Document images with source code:
==============================

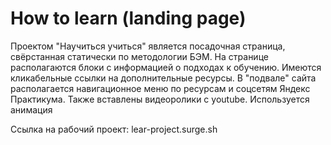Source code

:<h1>How to learn (landing page)</h1>
<p>Проектом "Научиться учиться" является посадочная страница, свёрстанная статически по методологии БЭМ. На странице располагаются блоки с информацией о подходах к обучению. Имеются кликабельные ссылки на дополнительные ресурсы. В "подвале" сайта располагается навигационное меню по ресурсам и соцсетям Яндекс Практикума.
Также вставлены видеоролики с youtube. Используется анимация</p>

Ссылка на рабочий проект: lear-project.surge.sh
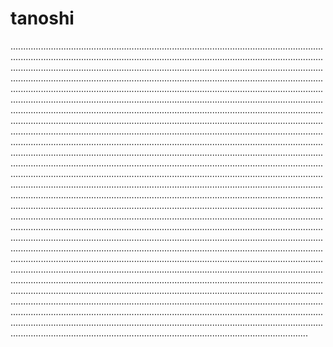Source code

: # tanoshi
..........................................................................................................................................................................................................................................................................................................................................................................................................................................................................................................................................................................................................................................................................................................................................................................................................................................................................................................................................................................................................................................................................................................................................................................................................................................................................................................................................................................................................................................................................................................................................................................................................................................................................................................................................................................................................................................................................................................................................................................................................................................................................................................................................................................................................................................................................................................................................................................................................................................................................................................................................................................................................................................................................................................................................................................................................................................................................................................................................................................................................................................................................................................................................................................................................................................................................................................................................................................................................................................................................................................................................................................................................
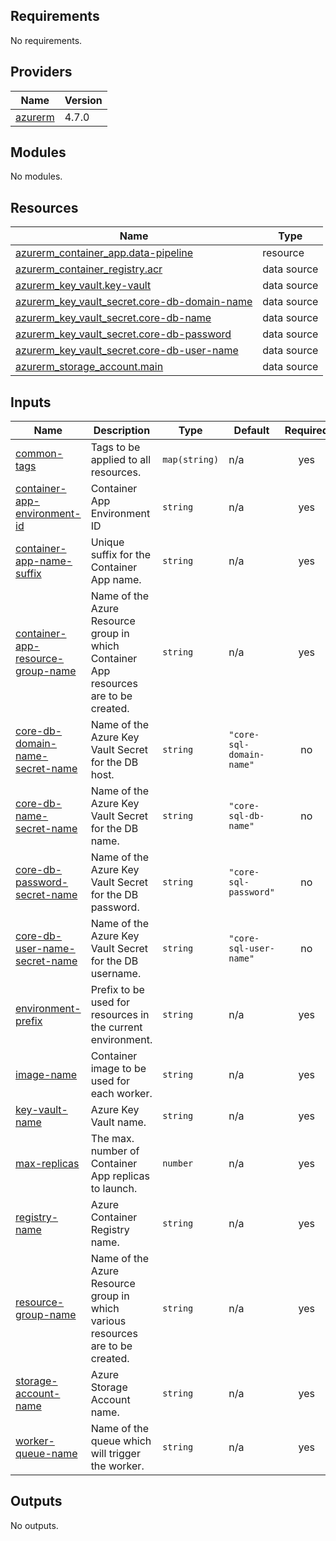 <!-- BEGIN_TF_DOCS -->
## Requirements

No requirements.

## Providers

| Name | Version |
|------|---------|
| <a name="provider_azurerm"></a> [azurerm](#provider\_azurerm) | 4.7.0 |

## Modules

No modules.

## Resources

| Name | Type |
|------|------|
| [azurerm_container_app.data-pipeline](https://registry.terraform.io/providers/hashicorp/azurerm/latest/docs/resources/container_app) | resource |
| [azurerm_container_registry.acr](https://registry.terraform.io/providers/hashicorp/azurerm/latest/docs/data-sources/container_registry) | data source |
| [azurerm_key_vault.key-vault](https://registry.terraform.io/providers/hashicorp/azurerm/latest/docs/data-sources/key_vault) | data source |
| [azurerm_key_vault_secret.core-db-domain-name](https://registry.terraform.io/providers/hashicorp/azurerm/latest/docs/data-sources/key_vault_secret) | data source |
| [azurerm_key_vault_secret.core-db-name](https://registry.terraform.io/providers/hashicorp/azurerm/latest/docs/data-sources/key_vault_secret) | data source |
| [azurerm_key_vault_secret.core-db-password](https://registry.terraform.io/providers/hashicorp/azurerm/latest/docs/data-sources/key_vault_secret) | data source |
| [azurerm_key_vault_secret.core-db-user-name](https://registry.terraform.io/providers/hashicorp/azurerm/latest/docs/data-sources/key_vault_secret) | data source |
| [azurerm_storage_account.main](https://registry.terraform.io/providers/hashicorp/azurerm/latest/docs/data-sources/storage_account) | data source |

## Inputs

| Name | Description | Type | Default | Required |
|------|-------------|------|---------|:--------:|
| <a name="input_common-tags"></a> [common-tags](#input\_common-tags) | Tags to be applied to all resources. | `map(string)` | n/a | yes |
| <a name="input_container-app-environment-id"></a> [container-app-environment-id](#input\_container-app-environment-id) | Container App Environment ID | `string` | n/a | yes |
| <a name="input_container-app-name-suffix"></a> [container-app-name-suffix](#input\_container-app-name-suffix) | Unique suffix for the Container App name. | `string` | n/a | yes |
| <a name="input_container-app-resource-group-name"></a> [container-app-resource-group-name](#input\_container-app-resource-group-name) | Name of the Azure Resource group in which Container App resources are to be created. | `string` | n/a | yes |
| <a name="input_core-db-domain-name-secret-name"></a> [core-db-domain-name-secret-name](#input\_core-db-domain-name-secret-name) | Name of the Azure Key Vault Secret for the DB host. | `string` | `"core-sql-domain-name"` | no |
| <a name="input_core-db-name-secret-name"></a> [core-db-name-secret-name](#input\_core-db-name-secret-name) | Name of the Azure Key Vault Secret for the DB name. | `string` | `"core-sql-db-name"` | no |
| <a name="input_core-db-password-secret-name"></a> [core-db-password-secret-name](#input\_core-db-password-secret-name) | Name of the Azure Key Vault Secret for the DB password. | `string` | `"core-sql-password"` | no |
| <a name="input_core-db-user-name-secret-name"></a> [core-db-user-name-secret-name](#input\_core-db-user-name-secret-name) | Name of the Azure Key Vault Secret for the DB username. | `string` | `"core-sql-user-name"` | no |
| <a name="input_environment-prefix"></a> [environment-prefix](#input\_environment-prefix) | Prefix to be used for resources in the current environment. | `string` | n/a | yes |
| <a name="input_image-name"></a> [image-name](#input\_image-name) | Container image to be used for each worker. | `string` | n/a | yes |
| <a name="input_key-vault-name"></a> [key-vault-name](#input\_key-vault-name) | Azure Key Vault name. | `string` | n/a | yes |
| <a name="input_max-replicas"></a> [max-replicas](#input\_max-replicas) | The max. number of Container App replicas to launch. | `number` | n/a | yes |
| <a name="input_registry-name"></a> [registry-name](#input\_registry-name) | Azure Container Registry name. | `string` | n/a | yes |
| <a name="input_resource-group-name"></a> [resource-group-name](#input\_resource-group-name) | Name of the Azure Resource group in which various resources are to be created. | `string` | n/a | yes |
| <a name="input_storage-account-name"></a> [storage-account-name](#input\_storage-account-name) | Azure Storage Account name. | `string` | n/a | yes |
| <a name="input_worker-queue-name"></a> [worker-queue-name](#input\_worker-queue-name) | Name of the queue which will trigger the worker. | `string` | n/a | yes |

## Outputs

No outputs.
<!-- END_TF_DOCS -->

==============================

§ **Problem to work on**
Please print the records above word for word, leaving every image out.

§ **Answer to this exercise**
Source code

:<h1>How to learn (landing page)</h1>
<p>Проектом "Научиться учиться" является посадочная страница, свёрстанная статически по методологии БЭМ. На странице располагаются блоки с информацией о подходах к обучению. Имеются кликабельные ссылки на дополнительные ресурсы. В "подвале" сайта располагается навигационное меню по ресурсам и соцсетям Яндекс Практикума.
Также вставлены видеоролики с youtube. Используется анимация</p>

Ссылка на рабочий проект: lear-project.surge.sh
Source code

: # tanoshi
..........................................................................................................................................................................................................................................................................................................................................................................................................................................................................................................................................................................................................................................................................................................................................................................................................................................................................................................................................................................................................................................................................................................................................................................................................................................................................................................................................................................................................................................................................................................................................................................................................................................................................................................................................................................................................................................................................................................................................................................................................................................................................................................................................................................................................................................................................................................................................................................................................................................................................................................................................................................................................................................................................................................................................................................................................................................................................................................................................................................................................................................................................................................................................................................................................................................................................................................................................................................................................................................................................................................................................................................................................
 <!-- BEGIN_TF_DOCS -->
## Requirements

No requirements.

## Providers

| Name | Version |
|------|---------|
| <a name="provider_azurerm"></a> [azurerm](#provider\_azurerm) | 4.7.0 |

## Modules

No modules.

## Resources

| Name | Type |
|------|------|
| [azurerm_container_app.data-pipeline](https://registry.terraform.io/providers/hashicorp/azurerm/latest/docs/resources/container_app) | resource |
| [azurerm_container_registry.acr](https://registry.terraform.io/providers/hashicorp/azurerm/latest/docs/data-sources/container_registry) | data source |
| [azurerm_key_vault.key-vault](https://registry.terraform.io/providers/hashicorp/azurerm/latest/docs/data-sources/key_vault) | data source |
| [azurerm_key_vault_secret.core-db-domain-name](https://registry.terraform.io/providers/hashicorp/azurerm/latest/docs/data-sources/key_vault_secret) | data source |
| [azurerm_key_vault_secret.core-db-name](https://registry.terraform.io/providers/hashicorp/azurerm/latest/docs/data-sources/key_vault_secret) | data source |
| [azurerm_key_vault_secret.core-db-password](https://registry.terraform.io/providers/hashicorp/azurerm/latest/docs/data-sources/key_vault_secret) | data source |
| [azurerm_key_vault_secret.core-db-user-name](https://registry.terraform.io/providers/hashicorp/azurerm/latest/docs/data-sources/key_vault_secret) | data source |
| [azurerm_storage_account.main](https://registry.terraform.io/providers/hashicorp/azurerm/latest/docs/data-sources/storage_account) | data source |

## Inputs

| Name | Description | Type | Default | Required |
|------|-------------|------|---------|:--------:|
| <a name="input_common-tags"></a> [common-tags](#input\_common-tags) | Tags to be applied to all resources. | `map(string)` | n/a | yes |
| <a name="input_container-app-environment-id"></a> [container-app-environment-id](#input\_container-app-environment-id) | Container App Environment ID | `string` | n/a | yes |
| <a name="input_container-app-name-suffix"></a> [container-app-name-suffix](#input\_container-app-name-suffix) | Unique suffix for the Container App name. | `string` | n/a | yes |
| <a name="input_container-app-resource-group-name"></a> [container-app-resource-group-name](#input\_container-app-resource-group-name) | Name of the Azure Resource group in which Container App resources are to be created. | `string` | n/a | yes |
| <a name="input_core-db-domain-name-secret-name"></a> [core-db-domain-name-secret-name](#input\_core-db-domain-name-secret-name) | Name of the Azure Key Vault Secret for the DB host. | `string` | `"core-sql-domain-name"` | no |
| <a name="input_core-db-name-secret-name"></a> [core-db-name-secret-name](#input\_core-db-name-secret-name) | Name of the Azure Key Vault Secret for the DB name. | `string` | `"core-sql-db-name"` | no |
| <a name="input_core-db-password-secret-name"></a> [core-db-password-secret-name](#input\_core-db-password-secret-name) | Name of the Azure Key Vault Secret for the DB password. | `string` | `"core-sql-password"` | no |
| <a name="input_core-db-user-name-secret-name"></a> [core-db-user-name-secret-name](#input\_core-db-user-name-secret-name) | Name of the Azure Key Vault Secret for the DB username. | `string` | `"core-sql-user-name"` | no |
| <a name="input_environment-prefix"></a> [environment-prefix](#input\_environment-prefix) | Prefix to be used for resources in the current environment. | `string` | n/a | yes |
| <a name="input_image-name"></a> [image-name](#input\_image-name) | Container image to be used for each worker. | `string` | n/a | yes |
| <a name="input_key-vault-name"></a> [key-vault-name](#input\_key-vault-name) | Azure Key Vault name. | `string` | n/a | yes |
| <a name="input_max-replicas"></a> [max-replicas](#input\_max-replicas) | The max. number of Container App replicas to launch. | `number` | n/a | yes |
| <a name="input_registry-name"></a> [registry-name](#input\_registry-name) | Azure Container Registry name. | `string` | n/a | yes |
| <a name="input_resource-group-name"></a> [resource-group-name](#input\_resource-group-name) | Name of the Azure Resource group in which various resources are to be created. | `string` | n/a | yes |
| <a name="input_storage-account-name"></a> [storage-account-name](#input\_storage-account-name) | Azure Storage Account name. | `string` | n/a | yes |
| <a name="input_worker-queue-name"></a> [worker-queue-name](#input\_worker-queue-name) | Name of the queue which will trigger the worker. | `string` | n/a | yes |

## Outputs

No outputs.
<!-- END_TF_DOCS -->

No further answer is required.